- [What the exercise asks]: Your task is to give the records again exactly. Leave each picture out.

- [Task input]:
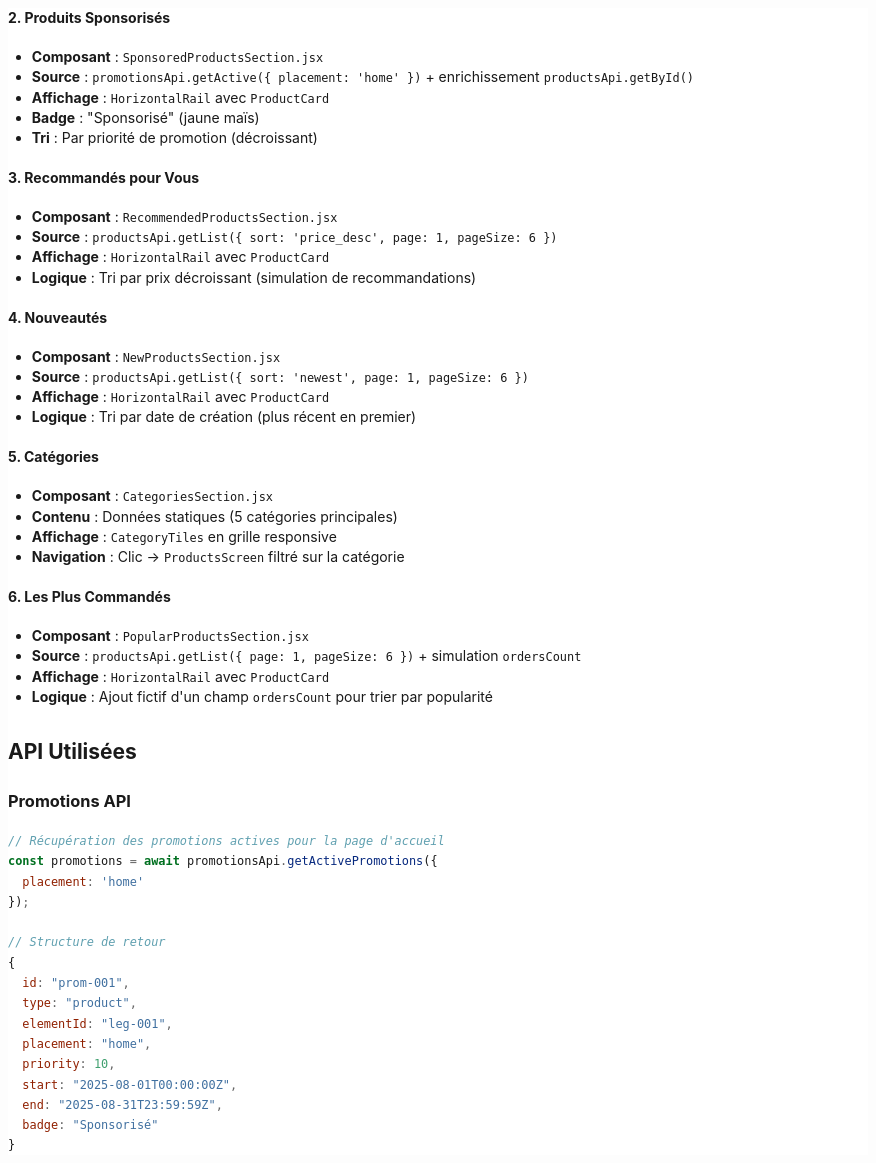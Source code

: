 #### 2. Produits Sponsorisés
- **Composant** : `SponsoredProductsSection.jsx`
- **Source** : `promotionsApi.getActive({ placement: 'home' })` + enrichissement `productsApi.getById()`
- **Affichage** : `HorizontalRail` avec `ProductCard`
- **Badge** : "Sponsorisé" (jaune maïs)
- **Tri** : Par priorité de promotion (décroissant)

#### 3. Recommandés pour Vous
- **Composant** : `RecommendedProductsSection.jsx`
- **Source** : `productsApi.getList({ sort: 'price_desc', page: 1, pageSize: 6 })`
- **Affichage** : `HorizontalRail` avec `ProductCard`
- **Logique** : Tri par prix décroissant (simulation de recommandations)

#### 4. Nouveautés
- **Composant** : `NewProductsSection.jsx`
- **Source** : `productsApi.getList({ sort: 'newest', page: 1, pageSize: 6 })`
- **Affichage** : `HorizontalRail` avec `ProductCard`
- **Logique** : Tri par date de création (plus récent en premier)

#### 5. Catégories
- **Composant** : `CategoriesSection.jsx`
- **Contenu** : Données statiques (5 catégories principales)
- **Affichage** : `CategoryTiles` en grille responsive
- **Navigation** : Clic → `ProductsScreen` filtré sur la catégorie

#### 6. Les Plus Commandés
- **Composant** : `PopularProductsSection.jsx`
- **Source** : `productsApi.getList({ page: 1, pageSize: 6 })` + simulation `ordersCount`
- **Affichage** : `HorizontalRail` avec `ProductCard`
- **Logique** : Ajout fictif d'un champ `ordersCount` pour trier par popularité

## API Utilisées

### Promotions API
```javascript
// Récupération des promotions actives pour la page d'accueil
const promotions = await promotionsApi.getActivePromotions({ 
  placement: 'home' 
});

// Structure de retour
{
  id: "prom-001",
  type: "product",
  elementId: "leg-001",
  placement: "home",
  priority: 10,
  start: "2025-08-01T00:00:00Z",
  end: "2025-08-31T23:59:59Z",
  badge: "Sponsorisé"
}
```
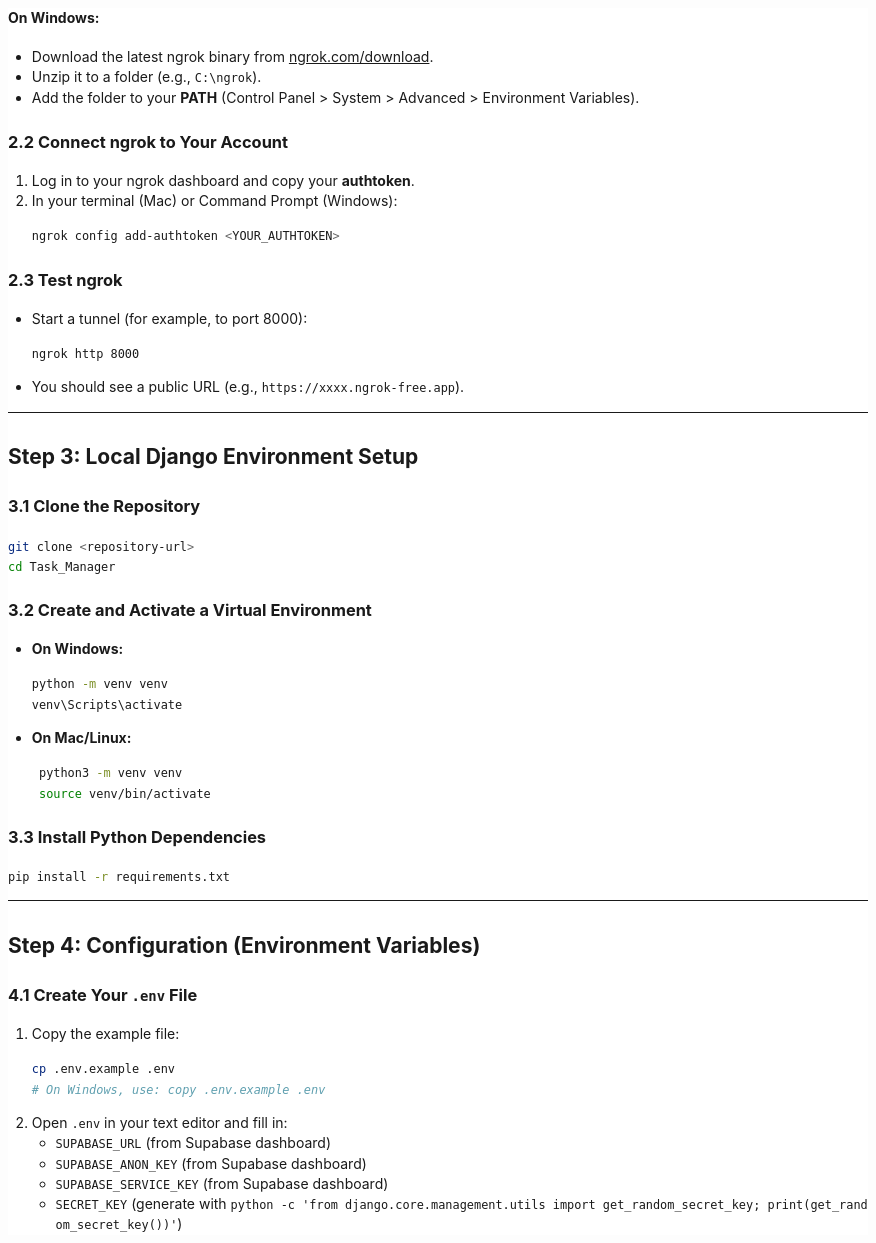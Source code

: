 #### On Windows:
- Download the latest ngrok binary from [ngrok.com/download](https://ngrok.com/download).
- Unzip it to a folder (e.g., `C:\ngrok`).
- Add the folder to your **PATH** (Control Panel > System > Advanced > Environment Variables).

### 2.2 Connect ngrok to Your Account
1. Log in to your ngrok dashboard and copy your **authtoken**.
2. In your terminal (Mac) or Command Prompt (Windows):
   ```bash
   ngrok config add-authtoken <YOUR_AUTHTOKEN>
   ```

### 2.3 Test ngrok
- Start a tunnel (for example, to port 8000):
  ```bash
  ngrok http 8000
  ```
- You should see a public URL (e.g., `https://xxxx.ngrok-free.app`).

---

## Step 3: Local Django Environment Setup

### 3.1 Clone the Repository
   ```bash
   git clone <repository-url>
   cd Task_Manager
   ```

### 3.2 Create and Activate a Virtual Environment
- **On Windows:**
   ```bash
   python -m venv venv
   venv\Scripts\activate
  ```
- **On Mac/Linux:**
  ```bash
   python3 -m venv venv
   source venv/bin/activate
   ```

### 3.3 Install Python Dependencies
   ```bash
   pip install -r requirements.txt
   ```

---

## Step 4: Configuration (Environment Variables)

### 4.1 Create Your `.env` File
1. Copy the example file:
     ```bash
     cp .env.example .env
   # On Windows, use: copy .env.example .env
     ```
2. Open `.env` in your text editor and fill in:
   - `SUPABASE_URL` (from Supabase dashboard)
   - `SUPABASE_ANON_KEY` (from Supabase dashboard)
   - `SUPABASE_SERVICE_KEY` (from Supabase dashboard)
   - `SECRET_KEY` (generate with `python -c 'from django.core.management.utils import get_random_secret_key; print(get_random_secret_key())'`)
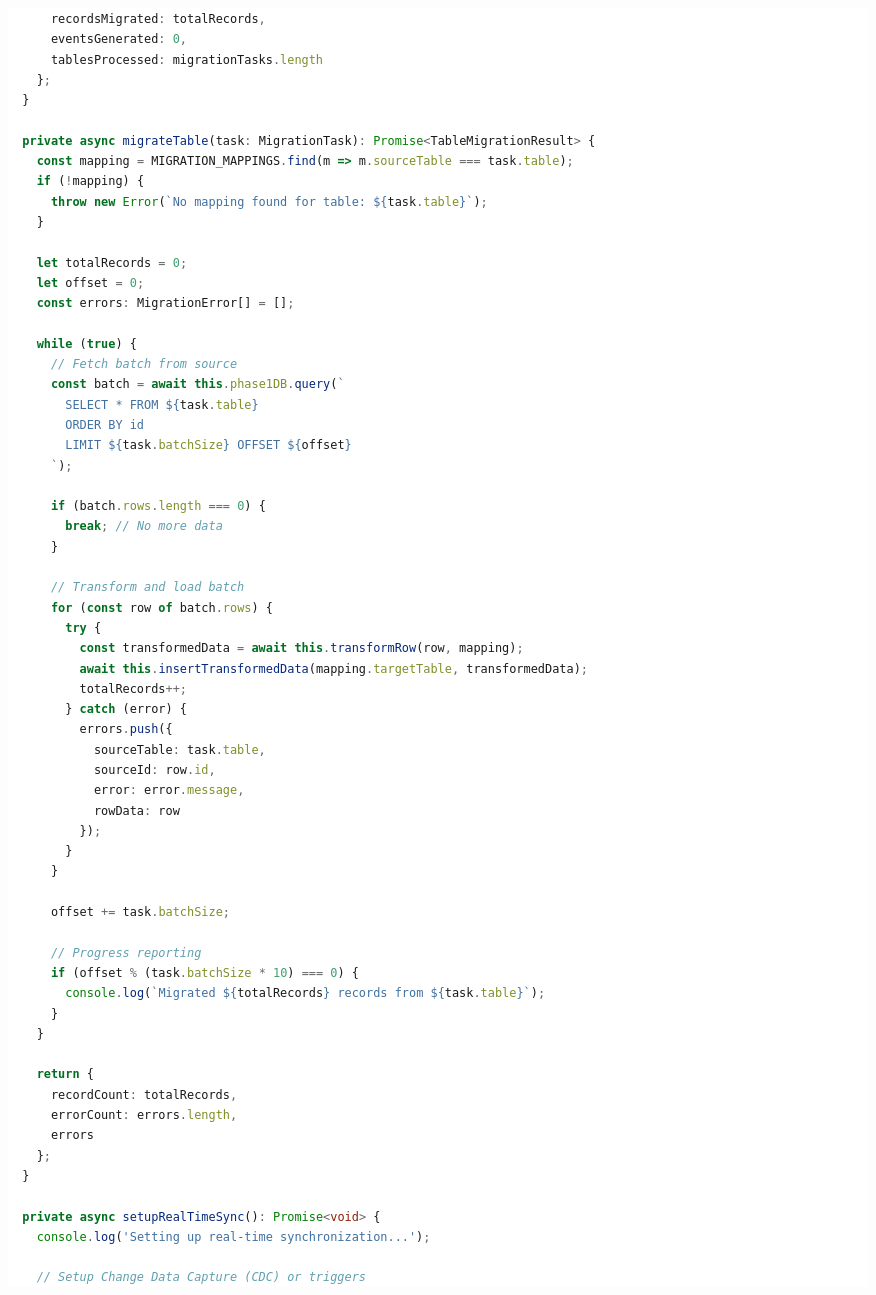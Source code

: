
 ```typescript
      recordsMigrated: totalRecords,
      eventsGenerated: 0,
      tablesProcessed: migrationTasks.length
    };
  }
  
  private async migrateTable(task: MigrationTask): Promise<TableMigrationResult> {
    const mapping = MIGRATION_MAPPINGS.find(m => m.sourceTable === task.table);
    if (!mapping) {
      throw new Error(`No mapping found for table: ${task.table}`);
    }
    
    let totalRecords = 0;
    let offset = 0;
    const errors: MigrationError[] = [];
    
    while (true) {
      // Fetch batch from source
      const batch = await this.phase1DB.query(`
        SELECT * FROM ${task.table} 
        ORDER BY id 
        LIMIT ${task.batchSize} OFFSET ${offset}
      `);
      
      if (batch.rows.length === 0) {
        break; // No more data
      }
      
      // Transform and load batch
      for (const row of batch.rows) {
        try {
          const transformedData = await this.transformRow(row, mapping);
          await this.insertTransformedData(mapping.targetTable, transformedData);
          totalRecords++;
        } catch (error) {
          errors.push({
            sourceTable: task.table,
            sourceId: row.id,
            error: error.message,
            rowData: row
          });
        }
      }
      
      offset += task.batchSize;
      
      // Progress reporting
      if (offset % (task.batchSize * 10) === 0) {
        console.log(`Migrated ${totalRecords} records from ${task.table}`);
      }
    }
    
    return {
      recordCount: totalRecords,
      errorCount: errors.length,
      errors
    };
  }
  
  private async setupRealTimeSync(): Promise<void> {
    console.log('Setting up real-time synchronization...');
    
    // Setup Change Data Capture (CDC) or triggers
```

- [Answer for this exercise]:
Source code

: #### 2. Produits Sponsorisés
- **Composant** : `SponsoredProductsSection.jsx`
- **Source** : `promotionsApi.getActive({ placement: 'home' })` + enrichissement `productsApi.getById()`
- **Affichage** : `HorizontalRail` avec `ProductCard`
- **Badge** : "Sponsorisé" (jaune maïs)
- **Tri** : Par priorité de promotion (décroissant)

#### 3. Recommandés pour Vous
- **Composant** : `RecommendedProductsSection.jsx`
- **Source** : `productsApi.getList({ sort: 'price_desc', page: 1, pageSize: 6 })`
- **Affichage** : `HorizontalRail` avec `ProductCard`
- **Logique** : Tri par prix décroissant (simulation de recommandations)

#### 4. Nouveautés
- **Composant** : `NewProductsSection.jsx`
- **Source** : `productsApi.getList({ sort: 'newest', page: 1, pageSize: 6 })`
- **Affichage** : `HorizontalRail` avec `ProductCard`
- **Logique** : Tri par date de création (plus récent en premier)

#### 5. Catégories
- **Composant** : `CategoriesSection.jsx`
- **Contenu** : Données statiques (5 catégories principales)
- **Affichage** : `CategoryTiles` en grille responsive
- **Navigation** : Clic → `ProductsScreen` filtré sur la catégorie

#### 6. Les Plus Commandés
- **Composant** : `PopularProductsSection.jsx`
- **Source** : `productsApi.getList({ page: 1, pageSize: 6 })` + simulation `ordersCount`
- **Affichage** : `HorizontalRail` avec `ProductCard`
- **Logique** : Ajout fictif d'un champ `ordersCount` pour trier par popularité

## API Utilisées

### Promotions API
```javascript
// Récupération des promotions actives pour la page d'accueil
const promotions = await promotionsApi.getActivePromotions({ 
  placement: 'home' 
});

// Structure de retour
{
  id: "prom-001",
  type: "product",
  elementId: "leg-001",
  placement: "home",
  priority: 10,
  start: "2025-08-01T00:00:00Z",
  end: "2025-08-31T23:59:59Z",
  badge: "Sponsorisé"
}
```
Source code

: #### On Windows:
- Download the latest ngrok binary from [ngrok.com/download](https://ngrok.com/download).
- Unzip it to a folder (e.g., `C:\ngrok`).
- Add the folder to your **PATH** (Control Panel > System > Advanced > Environment Variables).

### 2.2 Connect ngrok to Your Account
1. Log in to your ngrok dashboard and copy your **authtoken**.
2. In your terminal (Mac) or Command Prompt (Windows):
   ```bash
   ngrok config add-authtoken <YOUR_AUTHTOKEN>
   ```

### 2.3 Test ngrok
- Start a tunnel (for example, to port 8000):
  ```bash
  ngrok http 8000
  ```
- You should see a public URL (e.g., `https://xxxx.ngrok-free.app`).

---

## Step 3: Local Django Environment Setup

### 3.1 Clone the Repository
   ```bash
   git clone <repository-url>
   cd Task_Manager
   ```

### 3.2 Create and Activate a Virtual Environment
- **On Windows:**
   ```bash
   python -m venv venv
   venv\Scripts\activate
  ```
- **On Mac/Linux:**
  ```bash
   python3 -m venv venv
   source venv/bin/activate
   ```

### 3.3 Install Python Dependencies
   ```bash
   pip install -r requirements.txt
   ```

---

## Step 4: Configuration (Environment Variables)

### 4.1 Create Your `.env` File
1. Copy the example file:
     ```bash
     cp .env.example .env
   # On Windows, use: copy .env.example .env
     ```
2. Open `.env` in your text editor and fill in:
   - `SUPABASE_URL` (from Supabase dashboard)
   - `SUPABASE_ANON_KEY` (from Supabase dashboard)
   - `SUPABASE_SERVICE_KEY` (from Supabase dashboard)
   - `SECRET_KEY` (generate with `python -c 'from django.core.management.utils import get_random_secret_key; print(get_random_secret_key())'`)
Source code

:
 ```typescript
      recordsMigrated: totalRecords,
      eventsGenerated: 0,
      tablesProcessed: migrationTasks.length
    };
  }
  
  private async migrateTable(task: MigrationTask): Promise<TableMigrationResult> {
    const mapping = MIGRATION_MAPPINGS.find(m => m.sourceTable === task.table);
    if (!mapping) {
      throw new Error(`No mapping found for table: ${task.table}`);
    }
    
    let totalRecords = 0;
    let offset = 0;
    const errors: MigrationError[] = [];
    
    while (true) {
      // Fetch batch from source
      const batch = await this.phase1DB.query(`
        SELECT * FROM ${task.table} 
        ORDER BY id 
        LIMIT ${task.batchSize} OFFSET ${offset}
      `);
      
      if (batch.rows.length === 0) {
        break; // No more data
      }
      
      // Transform and load batch
      for (const row of batch.rows) {
        try {
          const transformedData = await this.transformRow(row, mapping);
          await this.insertTransformedData(mapping.targetTable, transformedData);
          totalRecords++;
        } catch (error) {
          errors.push({
            sourceTable: task.table,
            sourceId: row.id,
            error: error.message,
            rowData: row
          });
        }
      }
      
      offset += task.batchSize;
      
      // Progress reporting
      if (offset % (task.batchSize * 10) === 0) {
        console.log(`Migrated ${totalRecords} records from ${task.table}`);
      }
    }
    
    return {
      recordCount: totalRecords,
      errorCount: errors.length,
      errors
    };
  }
  
  private async setupRealTimeSync(): Promise<void> {
    console.log('Setting up real-time synchronization...');
    
    // Setup Change Data Capture (CDC) or triggers
```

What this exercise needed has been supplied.